All of lore.kernel.org
 help / color / mirror / Atom feed
* [PATCH] btrfs: raid56: use atomic_dec_and_test() in end io functions
@ 2022-11-09 23:39 Qu Wenruo
  2022-11-11  8:07 ` Qu Wenruo
  2022-11-11 14:07 ` David Sterba
  0 siblings, 2 replies; 3+ messages in thread
From: Qu Wenruo @ 2022-11-09 23:39 UTC (permalink / raw)
  To: linux-btrfs, dsterba

!!! DON'T MERGE AS IS !!!

The latest btrfs raid56 refactor is using atomic_dec() then
unconditionally call wake_up() to let the main thread to check if all
the IO is done.

But atomic_dec() itself is not fully ordered, thus it can have an
impact on the lifespan of the rbio, which causes use-after-free and
crash in the raid6 path.

Unfortunately I don't have a solid environment to reproduce the problem
(even with KASAN enabled).
My guess is, since I'm always using the latest hardware (days ago it's
R9 5900X, now it's i7 13700K) they may have something a little more
strict on the ordering.

So this patch is still just for David to verify the behavior, and if
this one really solved the problem, it's better to be folded into
"btrfs: raid56: switch recovery path to a single function" and
"btrfs: raid56: introduce the a main entrance for rmw path".

Signed-off-by: Qu Wenruo <wqu@suse.com>
---
 fs/btrfs/raid56.c | 8 ++++----
 1 file changed, 4 insertions(+), 4 deletions(-)

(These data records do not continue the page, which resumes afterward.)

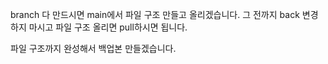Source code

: 
branch 다 만드시면 main에서 파일 구조 만들고 올리겠습니다. 그 전까지 back 변경하지 마시고 파일 구조 올리면 pull하시면 됩니다.

파일 구조까지 완성해서 백업본 만들겠습니다.
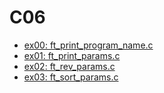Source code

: # C06
- [ex00: ft_print_program_name.c](ex00/ft_print_program_name.c)
- [ex01: ft_print_params.c](ex01/ft_print_params.c)
- [ex02: ft_rev_params.c](ex02/ft_rev_params.c)
- [ex03: ft_sort_params.c](ex03/ft_sort_params.c)
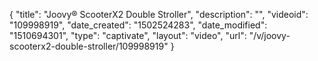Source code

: {
    "title": "Joovy&reg; ScooterX2 Double Stroller",
    "description": "",
    "videoid": "109998919",
    "date_created": "1502524283",
    "date_modified": "1510694301",
    "type": "captivate",
    "layout": "video",
    "url": "\/v\/joovy-scooterx2-double-stroller\/109998919"
}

diff --git a/fs/btrfs/raid56.c b/fs/btrfs/raid56.c
index 4a7932240d42..11be5d0a7eab 100644
--- a/fs/btrfs/raid56.c
+++ b/fs/btrfs/raid56.c
@@ -1437,8 +1437,8 @@ static void raid_wait_read_end_io(struct bio *bio)
 		set_bio_pages_uptodate(rbio, bio);
 
 	bio_put(bio);
-	atomic_dec(&rbio->stripes_pending);
-	wake_up(&rbio->io_wait);
+	if (atomic_dec_and_test(&rbio->stripes_pending))
+		wake_up(&rbio->io_wait);
 }
 
 static void submit_read_bios(struct btrfs_raid_bio *rbio,
@@ -2078,8 +2078,8 @@ static void raid_wait_write_end_io(struct bio *bio)
 	if (err)
 		rbio_update_error_bitmap(rbio, bio);
 	bio_put(bio);
-	atomic_dec(&rbio->stripes_pending);
-	wake_up(&rbio->io_wait);
+	if (atomic_dec_and_test(&rbio->stripes_pending))
+		wake_up(&rbio->io_wait);
 }
 
 static void submit_write_bios(struct btrfs_raid_bio *rbio,
-- 
2.38.0


^ permalink raw reply related	[flat|nested] 3+ messages in thread

* Re: [PATCH] btrfs: raid56: use atomic_dec_and_test() in end io functions
  2022-11-09 23:39 [PATCH] btrfs: raid56: use atomic_dec_and_test() in end io functions Qu Wenruo
@ 2022-11-11  8:07 ` Qu Wenruo
  2022-11-11 14:07 ` David Sterba
  1 sibling, 0 replies; 3+ messages in thread
From: Qu Wenruo @ 2022-11-11  8:07 UTC (permalink / raw)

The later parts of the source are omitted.